Municipal courts are the bottom rung of courts in the U.S.. They are usually found within the jurisdiction where they are located, but some places share municipal courts with other municipalities.

This can be done to better assist their citizens or to save money on expenditures. The matters that will be heard by a municipal court depend on the municipality, but typically include traffic matters, criminal misdemeanors and code violations.

There is no set definition for what constitutes a misdemeanor versus a felony crime, but generally speaking felonies would require more time in jail than misdemeanors and fines may also be higher for felonies. Traffic violations usually result in points against your driver’s license as well

what is the procedure for cases in the municipal court in Powers?

Municipal courts are the first level of the court system in the United States. They have jurisdiction over minor crimes, traffic matters, and other civil matters. Municipal courts are often known as city courts or town courts. Cases are managed by a magistrate who is usually an attorney, judge, or retired judge. Magistrates may be appointed by the mayor or city council board to assist for a specific time period.

Magistrates administer hearings to determine:

  • Probable cause for arrest
  • Set bail amounts and terms of release
  • Conduct arraignment hearings when charges are filed against individuals by police officers
  • Distribute search warrants to police officers in order to seize evidence from crime locations
  • Conduct preliminary inquiries to determine if there is enough evidence to charge

The usual process of a Municipal Court matter

The common path of a municipal courthouse case can be complicated. The next portion is an overview of the most common steps involved in a regular municipal court matter.

Step One: Issuance of Summons

A court summons is issued when a person has been charged with violating a local ordinance or state law. The citizen who has received the court summons will need to appear at their assigned time and place, which is usually the municipal courtroom, to answer for the charge(s) against them. If they don’t come, they may be found guilty in absentia and could be fined up to $1,000.00 or given a jail term if it’s a serious enough offense.

Second Step: Appearance before Judge or Magistrate

If someone fails to respond after being summoned by the judge, there may be a warrant issued for the individual. 

Municipal Court Penalties in Powers, OR

Penalties change often, which is why it’s good to speak with licensed attorney. The material below represents common penalties, but may not be accurate for the Powers Municipal Court. 

A violation is an offense that carries a penalty of $500 or below, while a misdemeanor charge can have penalties up to $1,000.00 or one year in jail. A person’s driving privileges may be suspended for six months if they receive three speeding tickets within 12 months.

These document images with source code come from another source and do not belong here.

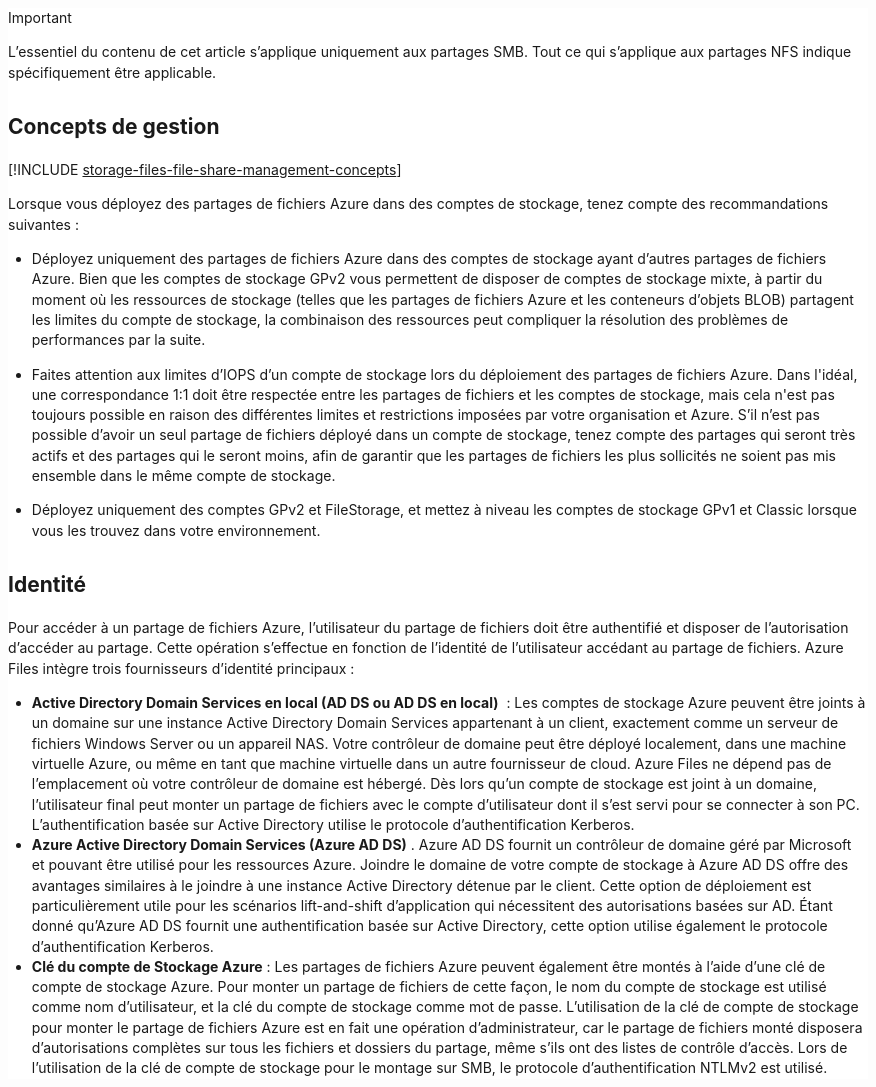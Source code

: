 > [!IMPORTANT]
> L’essentiel du contenu de cet article s’applique uniquement aux partages SMB. Tout ce qui s’applique aux partages NFS indique spécifiquement être applicable.

## <a name="management-concepts"></a>Concepts de gestion
[!INCLUDE [storage-files-file-share-management-concepts](../../../includes/storage-files-file-share-management-concepts.md)]

Lorsque vous déployez des partages de fichiers Azure dans des comptes de stockage, tenez compte des recommandations suivantes :

- Déployez uniquement des partages de fichiers Azure dans des comptes de stockage ayant d’autres partages de fichiers Azure. Bien que les comptes de stockage GPv2 vous permettent de disposer de comptes de stockage mixte, à partir du moment où les ressources de stockage (telles que les partages de fichiers Azure et les conteneurs d’objets BLOB) partagent les limites du compte de stockage, la combinaison des ressources peut compliquer la résolution des problèmes de performances par la suite. 

- Faites attention aux limites d’IOPS d’un compte de stockage lors du déploiement des partages de fichiers Azure. Dans l'idéal, une correspondance 1:1 doit être respectée entre les partages de fichiers et les comptes de stockage, mais cela n'est pas toujours possible en raison des différentes limites et restrictions imposées par votre organisation et Azure. S’il n’est pas possible d’avoir un seul partage de fichiers déployé dans un compte de stockage, tenez compte des partages qui seront très actifs et des partages qui le seront moins, afin de garantir que les partages de fichiers les plus sollicités ne soient pas mis ensemble dans le même compte de stockage.

- Déployez uniquement des comptes GPv2 et FileStorage, et mettez à niveau les comptes de stockage GPv1 et Classic lorsque vous les trouvez dans votre environnement. 

## <a name="identity"></a>Identité
Pour accéder à un partage de fichiers Azure, l’utilisateur du partage de fichiers doit être authentifié et disposer de l’autorisation d’accéder au partage. Cette opération s’effectue en fonction de l’identité de l’utilisateur accédant au partage de fichiers. Azure Files intègre trois fournisseurs d’identité principaux :
- **Active Directory Domain Services en local (AD DS ou AD DS en local)**  : Les comptes de stockage Azure peuvent être joints à un domaine sur une instance Active Directory Domain Services appartenant à un client, exactement comme un serveur de fichiers Windows Server ou un appareil NAS. Votre contrôleur de domaine peut être déployé localement, dans une machine virtuelle Azure, ou même en tant que machine virtuelle dans un autre fournisseur de cloud. Azure Files ne dépend pas de l’emplacement où votre contrôleur de domaine est hébergé. Dès lors qu’un compte de stockage est joint à un domaine, l’utilisateur final peut monter un partage de fichiers avec le compte d’utilisateur dont il s’est servi pour se connecter à son PC. L’authentification basée sur Active Directory utilise le protocole d’authentification Kerberos.
- **Azure Active Directory Domain Services (Azure AD DS)** . Azure AD DS fournit un contrôleur de domaine géré par Microsoft et pouvant être utilisé pour les ressources Azure. Joindre le domaine de votre compte de stockage à Azure AD DS offre des avantages similaires à le joindre à une instance Active Directory détenue par le client. Cette option de déploiement est particulièrement utile pour les scénarios lift-and-shift d’application qui nécessitent des autorisations basées sur AD. Étant donné qu’Azure AD DS fournit une authentification basée sur Active Directory, cette option utilise également le protocole d’authentification Kerberos.
- **Clé du compte de Stockage Azure** : Les partages de fichiers Azure peuvent également être montés à l’aide d’une clé de compte de stockage Azure. Pour monter un partage de fichiers de cette façon, le nom du compte de stockage est utilisé comme nom d’utilisateur, et la clé du compte de stockage comme mot de passe. L’utilisation de la clé de compte de stockage pour monter le partage de fichiers Azure est en fait une opération d’administrateur, car le partage de fichiers monté disposera d’autorisations complètes sur tous les fichiers et dossiers du partage, même s’ils ont des listes de contrôle d’accès. Lors de l’utilisation de la clé de compte de stockage pour le montage sur SMB, le protocole d’authentification NTLMv2 est utilisé.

The penalties for different crimes in municipal courthouses vary depending on the severity of an crimes. For example, if you are caught with marijuana without having a prescription for it then you could be fined up to $2,000 or spend up to six months in jail.

Powers Municipal Court Records

Municipal Court records from a municipal court could be difficult to find because they are not always stored in one place or system. The records that an individual might need to depend on the type of charge they have before the court, what stage it is at in the process, and what type of information is required by law to be present.

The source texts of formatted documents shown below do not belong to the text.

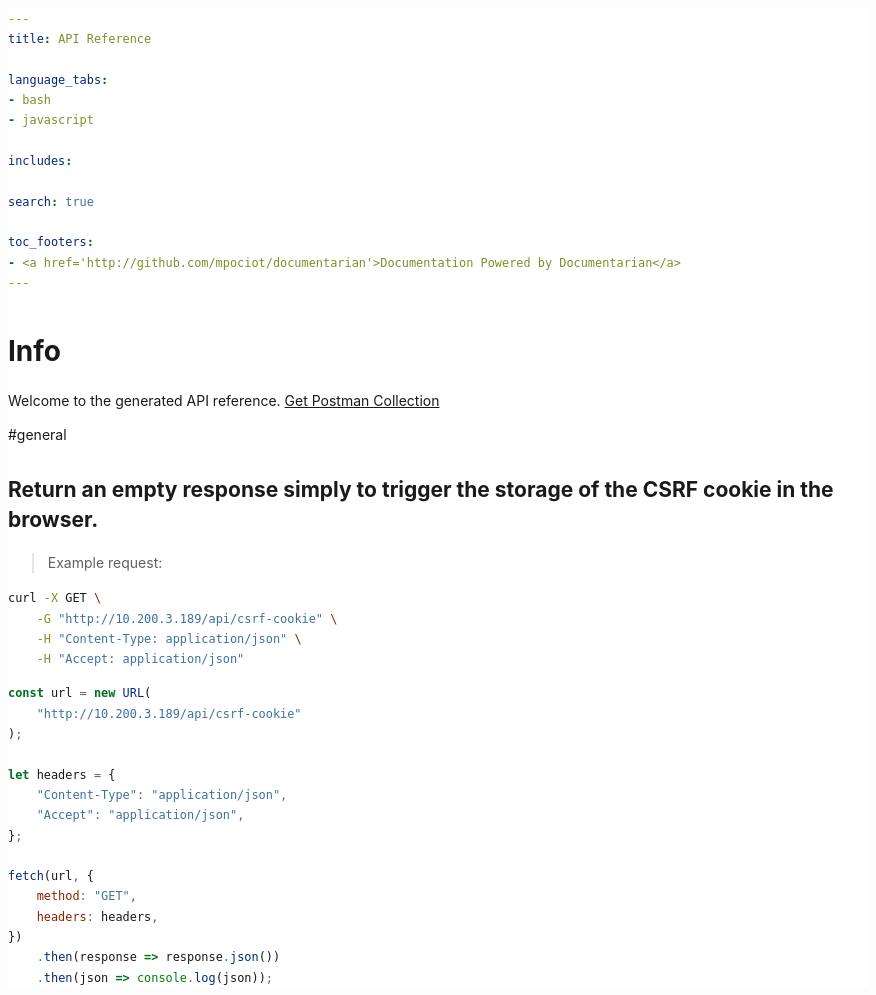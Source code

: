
 ```yaml
---
title: API Reference

language_tabs:
- bash
- javascript

includes:

search: true

toc_footers:
- <a href='http://github.com/mpociot/documentarian'>Documentation Powered by Documentarian</a>
---
```


# Info

Welcome to the generated API reference.
[Get Postman Collection](http://10.200.3.189/docs/collection.json)



#general



## Return an empty response simply to trigger the storage of the CSRF cookie in the browser.

> Example request:

```bash
curl -X GET \
    -G "http://10.200.3.189/api/csrf-cookie" \
    -H "Content-Type: application/json" \
    -H "Accept: application/json"
```

```javascript
const url = new URL(
    "http://10.200.3.189/api/csrf-cookie"
);

let headers = {
    "Content-Type": "application/json",
    "Accept": "application/json",
};

fetch(url, {
    method: "GET",
    headers: headers,
})
    .then(response => response.json())
    .then(json => console.log(json));
```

Common Questions ABOUT the Powers Municipal Court

What is municipal court in Powers, Oregon?

In Oregon, the municipal court is a lower level with civil and criminal jurisdiction within a city or municipality. Municipal courts have a small area of influence and have limited authority as well, dealing only with petty offenses and misdemeanor charges.

What does the municipal court handle in Powers, Oregon?

Depending on the size of the municipality, a municipal court can handle a civil division (cases with less than  $15,000 at issue), a traffic/criminal division, or a housing and environmental division. More serious cases/crimes are handled by higher authorities.

How many judges does the Powers Municipal Court have?

The number of judges depends on the municipality’s size.

How are cases heard in municipal courts in Oregon?

A municipal courthouse judge may be either elected or appointed to serve for a set term of years or until retirement. Judges are commonly elected by precincts with each precinct’s results weighted based on the number of people. Municipal magistrates are often not lawyers but have some legal training and must finish several hours of ongoing education every period to maintain their licenses.